Phase Analysis — Equities vs Commodities

In equities (tech, financials): The public participation phase is typically the largest. Excess phase is usually smaller.

In commodities (silver, gold, uranium): The excess phase is often the biggest — bigger than public participation. Commodities tend to have blow-off tops.

The alternation rule: If public participation is very extended (long duration), don't expect excess to also be very extended. One will be extended, the other normal. You rarely get both dramatically extended.


Wave 2 Deep / Wave 4 Shallow

  • Wave 2 retracements are notoriously deep — 618, sometimes 786. Why? Nobody knows it's wave 1 yet. Sentiment is still bearish from the prior downtrend. Everyone thinks it's just a continuation of the bear market
  • Wave 4 retracements tend to be shallower — 382 or Fib 500. The trend is now established and people are bullish, so they buy the dip earlier

This alternation is important for setting expectations and targets. If wave 2 was deep (618+), expect wave 4 to be shallow (382). If wave 2 was shallow (unusual), expect wave 4 to be deeper.


Channels as Confluency

Channels (trend lines + parallel lines) provide confluence with other tools:

  • Maximise touches when drawing channels — the more times price respects the channel boundary, the more valid it is
  • Channels don't beat S/R zones — a horizontal support/resistance zone with many touches is still the strongest level. Channels complement S/R, they don't replace it
  • When a channel boundary aligns with a Fib level AND a horizontal S/R zone = triple confluency
  • Break of channel + change of market structure + hit Fib target = the trend is over. The "nail in the coffin"

Three Channel Types (Preview for Elliott Wave)

  1. Base channel — drawn from the start
  2. Trend channel — drawn during the trend
  3. Final channel — drawn at the end

These will be covered in depth during Term 3.
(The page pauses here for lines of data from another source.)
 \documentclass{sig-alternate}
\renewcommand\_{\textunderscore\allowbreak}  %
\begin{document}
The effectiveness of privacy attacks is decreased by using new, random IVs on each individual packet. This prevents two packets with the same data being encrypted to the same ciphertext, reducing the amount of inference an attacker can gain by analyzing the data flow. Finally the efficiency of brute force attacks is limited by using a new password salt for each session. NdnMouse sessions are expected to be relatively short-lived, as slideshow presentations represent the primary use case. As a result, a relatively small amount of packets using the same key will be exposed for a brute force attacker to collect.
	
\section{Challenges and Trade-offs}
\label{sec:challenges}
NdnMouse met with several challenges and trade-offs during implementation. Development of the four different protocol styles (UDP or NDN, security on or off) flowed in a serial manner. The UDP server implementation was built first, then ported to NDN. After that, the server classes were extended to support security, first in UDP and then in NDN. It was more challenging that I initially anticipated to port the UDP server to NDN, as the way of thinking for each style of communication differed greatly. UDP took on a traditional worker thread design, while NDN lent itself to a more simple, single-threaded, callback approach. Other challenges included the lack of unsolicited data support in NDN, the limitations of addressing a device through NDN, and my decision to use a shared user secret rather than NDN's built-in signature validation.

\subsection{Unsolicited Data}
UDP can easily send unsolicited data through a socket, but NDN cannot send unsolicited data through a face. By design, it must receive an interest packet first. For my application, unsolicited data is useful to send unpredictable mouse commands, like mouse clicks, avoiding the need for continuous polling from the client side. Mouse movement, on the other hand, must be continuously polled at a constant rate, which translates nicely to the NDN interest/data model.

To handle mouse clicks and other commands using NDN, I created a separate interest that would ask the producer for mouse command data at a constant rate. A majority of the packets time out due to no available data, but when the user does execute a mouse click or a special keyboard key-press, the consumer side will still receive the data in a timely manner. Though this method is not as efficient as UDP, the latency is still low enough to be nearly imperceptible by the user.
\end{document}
The 50% Profit-Taking Strategy

When your trade hits the target zone:

  1. Take 50% off the table — lock in profit, remove risk
  2. Let the other 50% run — trail your stop loss and see where it goes
  3. If it continues beyond the target = bonus gains with zero risk (you've already banked profit)
  4. If it reverses = you've already taken half your profit and the trailing stop catches the rest

This removes the psychological battle of "should I sell all or hold all" — the answer is "both."


Preparing for Term 3: Elliott Wave

Everything from Term 1 and Term 2 translates directly:

What You Know What It Becomes in Elliott Wave
Accumulation Wave 1
First zag (deep) Wave 2
Public participation Wave 3
Second zag (shallow) Wave 4
Excess phase Wave 5
Correction (2 steps back) ABC correction

The internal counts work the same way — within wave 3, there's its own 1-2-3-4-5. Within that sub-wave 3, there's another 1-2-3-4-5. Fractals all the way down.

Corrections are where Elliott Wave gets really challenging — there are many different types. The course spends 4-5 weeks just on corrections because that's the hardest part.

The key thing you must feel comfortable with before starting Term 3: Accumulation → public participation → excess. If you can confidently identify the three phases, the numbering is just labelling what you already know.